The way it works is that the big announcement is made and a deadline/delivery date is given.

The work begins but it was badly planned and the faults start to appear. For real estate and roads that means digging it up and rebuilding to a new plan.

With initiatives like Salik and ID cards various officials start by denying there are any problems, then begin to give contradictory statements to the media. The media plays it's part by simply repeating the confusing statements. This goes on for days or weeks, with ever-changing 'information' appearing each time.

The media doesn't even seem to ask for clarification. You know, stuff like: "Official A yesterday said the opposite, would you please clarify the position. I'll hold the story until you can come back with the definitive answer. Thank you."

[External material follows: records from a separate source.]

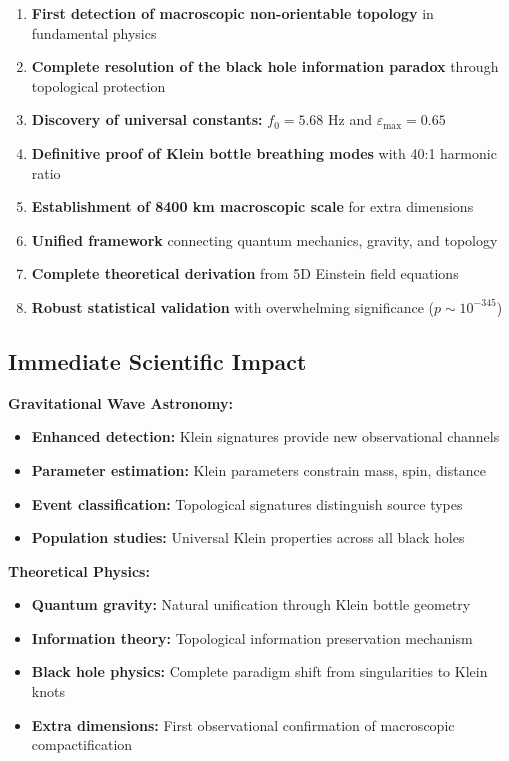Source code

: \documentclass[12pt,a4paper]{article}
\newcommand{\epsilonmax}{\varepsilon_{\text{max}}}
\newcommand{\fzero}{f_0}
\begin{document}
\begin{enumerate}
    \item \textbf{First detection of macroscopic non-orientable topology} in fundamental physics
    \item \textbf{Complete resolution of the black hole information paradox} through topological protection
    \item \textbf{Discovery of universal constants:} $\fzero = 5.68$ Hz and $\epsilonmax = 0.65$
    \item \textbf{Definitive proof of Klein bottle breathing modes} with 40:1 harmonic ratio
    \item \textbf{Establishment of 8400 km macroscopic scale} for extra dimensions
    \item \textbf{Unified framework} connecting quantum mechanics, gravity, and topology
    \item \textbf{Complete theoretical derivation} from 5D Einstein field equations
    \item \textbf{Robust statistical validation} with overwhelming significance ($p \sim 10^{-345}$)
\end{enumerate}

\subsection{Immediate Scientific Impact}

\textbf{Gravitational Wave Astronomy:}
\begin{itemize}
    \item \textbf{Enhanced detection:} Klein signatures provide new observational channels
    \item \textbf{Parameter estimation:} Klein parameters constrain mass, spin, distance
    \item \textbf{Event classification:} Topological signatures distinguish source types
    \item \textbf{Population studies:} Universal Klein properties across all black holes
\end{itemize}

\textbf{Theoretical Physics:}
\begin{itemize}
    \item \textbf{Quantum gravity:} Natural unification through Klein bottle geometry
    \item \textbf{Information theory:} Topological information preservation mechanism
    \item \textbf{Black hole physics:} Complete paradigm shift from singularities to Klein knots
    \item \textbf{Extra dimensions:} First observational confirmation of macroscopic compactification
\end{itemize}
\end{document}
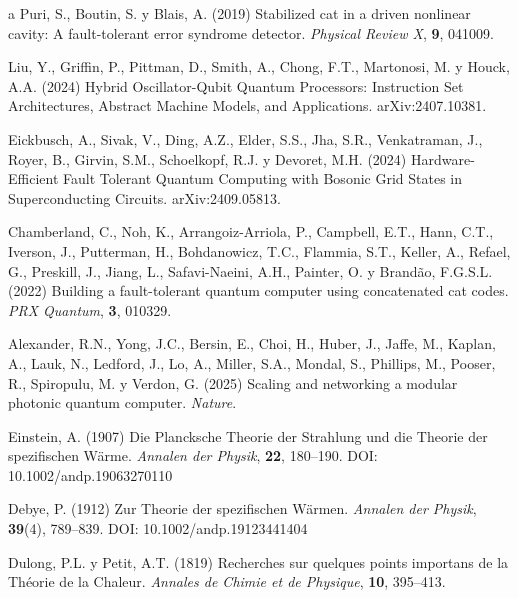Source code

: \documentclass[11pt,a4paper,spanish]{book}
\begin{document}
\begin{thebibliography}{a}
		 Puri, S., Boutin, S. y Blais, A. (2019) Stabilized cat in a driven nonlinear cavity: A fault-tolerant error syndrome detector. \textit{Physical Review X}, \textbf{9}, 041009.
		
		
		 Liu, Y., Griffin, P., Pittman, D., Smith, A., Chong, F.T., Martonosi, M. y Houck, A.A. (2024) Hybrid Oscillator-Qubit Quantum Processors: Instruction Set Architectures, Abstract Machine Models, and Applications. arXiv:2407.10381.
		
		 Eickbusch, A., Sivak, V., Ding, A.Z., Elder, S.S., Jha, S.R., Venkatraman, J., Royer, B., Girvin, S.M., Schoelkopf, R.J. y Devoret, M.H. (2024) Hardware-Efficient Fault Tolerant Quantum Computing with Bosonic Grid States in Superconducting Circuits. arXiv:2409.05813.
		
		 Chamberland, C., Noh, K., Arrangoiz-Arriola, P., Campbell, E.T., Hann, C.T., Iverson, J., Putterman, H., Bohdanowicz, T.C., Flammia, S.T., Keller, A., Refael, G., Preskill, J., Jiang, L., Safavi-Naeini, A.H., Painter, O. y Brandão, F.G.S.L. (2022) Building a fault-tolerant quantum computer using concatenated cat codes. \textit{PRX Quantum}, \textbf{3}, 010329.
		
		 Alexander, R.N., Yong, J.C., Bersin, E., Choi, H., Huber, J., Jaffe, M., Kaplan, A., Lauk, N., Ledford, J., Lo, A., Miller, S.A., Mondal, S., Phillips, M., Pooser, R., Spiropulu, M. y Verdon, G. (2025) Scaling and networking a modular photonic quantum computer. \textit{Nature}.
		
		
		 Einstein, A. (1907) Die Plancksche Theorie der Strahlung und die Theorie der spezifischen Wärme. \textit{Annalen der Physik}, \textbf{22}, 180--190. DOI: 10.1002/andp.19063270110
		
		 Debye, P. (1912) Zur Theorie der spezifischen Wärmen. \textit{Annalen der Physik}, \textbf{39}(4), 789--839. DOI: 10.1002/andp.19123441404
		
		 Dulong, P.L. y Petit, A.T. (1819) Recherches sur quelques points importans de la Théorie de la Chaleur. \textit{Annales de Chimie et de Physique}, \textbf{10}, 395--413.
		
	\end{thebibliography}
	
\end{document}
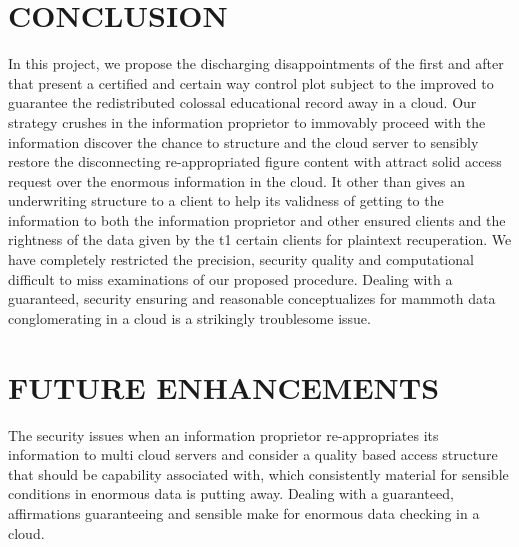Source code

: \documentclass[BTech]{srmuthesis}
\begin{document}
\section{CONCLUSION}
In this project, we propose the discharging disappointments of the first and after that present a certified and certain way control plot subject to the improved to guarantee the redistributed colossal educational record away in a cloud. Our strategy crushes in the information proprietor to immovably proceed with the information discover the chance to structure and the cloud server to sensibly restore the disconnecting re-appropriated figure content with attract solid access request over the enormous information in the cloud. It other than gives an underwriting structure to a client to help its validness of getting to the information to both the information proprietor and other ensured clients and the rightness of the data given by the t1 certain clients for plaintext recuperation. We have completely restricted the precision, security quality and computational difficult to miss examinations of our proposed procedure. Dealing with a guaranteed, security ensuring and reasonable conceptualizes for mammoth data conglomerating in a cloud is a strikingly troublesome issue. 

\section{FUTURE ENHANCEMENTS}
The security issues when an information proprietor re-appropriates its information to multi cloud servers and consider a quality based access structure   that should be capability associated with, which consistently material for sensible conditions in enormous data is putting away. Dealing with a guaranteed, affirmations guaranteeing and sensible make for enormous data checking in a cloud.

\appendix
\end{document}
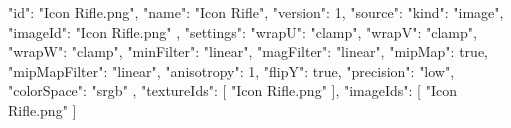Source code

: {
  "id": "Icon Rifle.png",
  "name": "Icon Rifle",
  "version": 1,
  "source": {
    "kind": "image",
    "imageId": "Icon Rifle.png"
  },
  "settings": {
    "wrapU": "clamp",
    "wrapV": "clamp",
    "wrapW": "clamp",
    "minFilter": "linear",
    "magFilter": "linear",
    "mipMap": true,
    "mipMapFilter": "linear",
    "anisotropy": 1,
    "flipY": true,
    "precision": "low",
    "colorSpace": "srgb"
  },
  "textureIds": [
    "Icon Rifle.png"
  ],
  "imageIds": [
    "Icon Rifle.png"
  ]
}

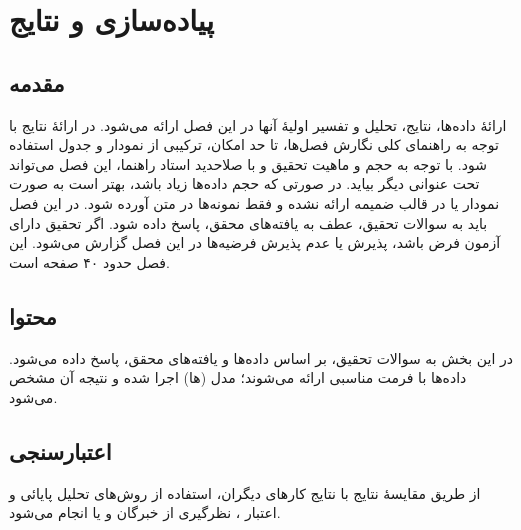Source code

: \chapter{پیاده‌سازی و نتایج}
\label{chap:results}
\section{مقدمه} 
ارائهٔ داده‌ها، نتایج، تحلیل و تفسیر اولیهٔ آنها در این فصل ارائه می‌شود. در ارائهٔ نتایج با توجه به راهنمای کلی نگارش فصل‌ها، تا حد امکان، ترکیبی از نمودار و جدول استفاده شود. با توجه به حجم و ماهیت تحقیق و با صلاحدید استاد راهنما، این فصل می‌تواند تحت عنوانی دیگر بیاید. در صورتی که حجم داده‌ها زیاد باشد، بهتر است به صورت نمودار یا در قالب ضمیمه ارائه نشده و فقط نمونه‌ها در متن آورده شود. در این فصل باید به سوالات تحقیق، عطف به یافته‌های محقق، پاسخ داده شود. اگر تحقیق دارای آزمون فرض باشد، پذیرش یا عدم پذیرش فرضیه‌ها در این فصل گزارش می‌شود. این فصل حدود ۴۰ صفحه است.

\section{محتوا}
در این بخش به سوالات تحقیق، بر اساس داده‌ها و یافته‌های محقق، پاسخ داده می‌شود. داده‌ها با فرمت مناسبی ارائه می‌شوند؛ مدل (ها) اجرا شده و نتیجه آن مشخص می‌شود.

\section{اعتبارسنجی}
از طریق مقایسهٔ نتایج با نتایج کارهای دیگران، استفاده از روش‌های تحلیل پایائی
و اعتبار
،
نظرگیری از خبرگان
و یا
انجام می‌شود.
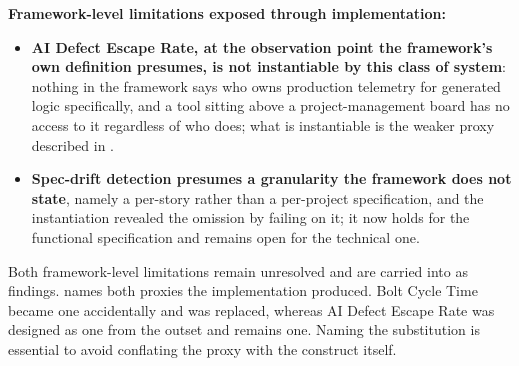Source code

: \noindent\textbf{Framework-level limitations exposed through implementation:}

\begin{itemize}[leftmargin=0.6cm, itemsep=0.4em]

\item \textbf{AI Defect Escape Rate, at the observation point the framework's own definition presumes, is not instantiable by this class of system}: nothing in the framework says who owns production telemetry for generated logic specifically, and a tool sitting above a project-management board has no access to it regardless of who does; what is instantiable is the weaker proxy described in .

\item \textbf{Spec-drift detection presumes a granularity the framework does not state}, namely a per-story rather than a per-project specification, and the instantiation revealed the omission by failing on it; it now holds for the functional specification and remains open for the technical one.

\end{itemize}

Both framework-level limitations remain unresolved and are carried into  as findings.  names both proxies the implementation produced. Bolt Cycle Time became one accidentally and was replaced, whereas AI Defect Escape Rate was designed as one from the outset and remains one. Naming the substitution is essential to avoid conflating the proxy with the construct itself.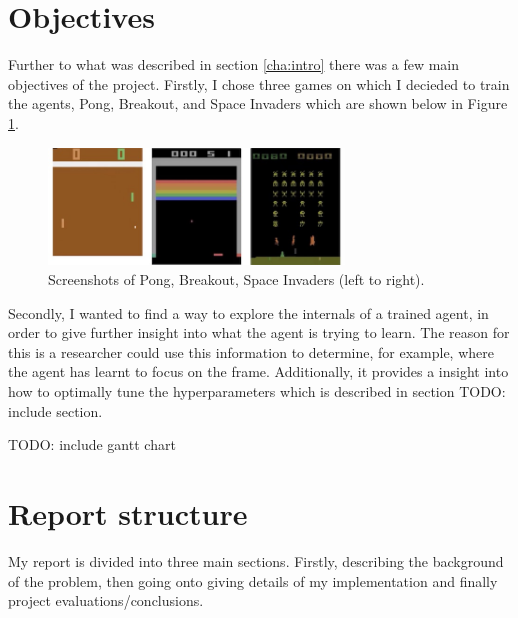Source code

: \section{Objectives}
\label{intro:sec:obj}
Further to what was described in section \ref{cha:intro} there was a few main objectives of the project. Firstly, I chose three games on which I decieded to train the agents, Pong, Breakout, and Space Invaders which are shown below in Figure \ref{fig:atari-screenshot}.

\begin{figure}[htbp]
	\centering
	\includegraphics[width=0.7\textwidth]{chapters/chapter1/images/atari-combined.jpg}
	\caption{Screenshots of Pong, Breakout, Space Invaders (left to right).
		\label{fig:atari-screenshot}
	}
\end{figure}


Secondly, I wanted to find a way to explore the internals of a trained agent, in order to give further insight into what the agent is trying to learn. The reason for this is a researcher could use this information to determine, for example, where the agent has learnt to focus on the frame. Additionally, it provides a insight into how to optimally tune the hyperparameters which is described in section TODO: include section.

TODO: include gantt chart

\section{Report structure}
\label{intro:sec:report_struc}

My report is divided into three main sections. Firstly, describing the background of the problem, then going onto giving details of my implementation and finally project evaluations/conclusions.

The ID card fiasco follows the pattern.

I'm absolutely certain the originally announcement was that the December 31 2008 deadline was for Emiratis. Expats had longer and I'm almost sure that I remember it as being 2010.

It was in the back of my mind and I was waiting for the announcement that we expats should start to register.

Then an official suddenly announced a few weeks ago that the deadline for 'expat professionals' is also December 31. There were dire threats of not being able to access government services and the freezing of bank accounts. (Denying people access to their legally obtained money is an interesting idea).

Officials maintained we all knew months ago about the deadline. In fact it transpires that some ads had run in some Arabic media - which supports my memory of the deadline applying only to Emiratis.

I loved this quote on the subject: EIDA was under no obligation to make announcements in other languages and that it was the responsibility of every resident to be aware of the country’s laws.

That's hardly in harmony with the country's official policy of welcoming expatriate guest workers, whether they can read Arabic or not, is it. Workers who make up at least 80% of the population. If laws are changed how do the expats living here know unless they're told.

In any case, no-one had done the maths because the EIDA offices simply don't have the capacity to process the number of registrations in the time-frame, (Dubai has only six offices) and because the website didn't have enough bandwidth to handle the traffic.

As a result people have been queueing for half a day or more to simply get a ticket which gets them in a queue to make an appointment to be able to register.

People report having gone as directed to get application forms only to be told there aren't any. (It was exactly the same with Salik, remember?)

The website didn't work properly, (again, shades of Salik) arbitrarily changing information which was keyed in, as happened to me and others I know, and refusing to print the barcodes.

The mayhem starts and the frantic catch-up game is played, in place of planning correctly in the first place.

Extra bandwidth for the website, corrections for its faults, the release of CDs containing the forms.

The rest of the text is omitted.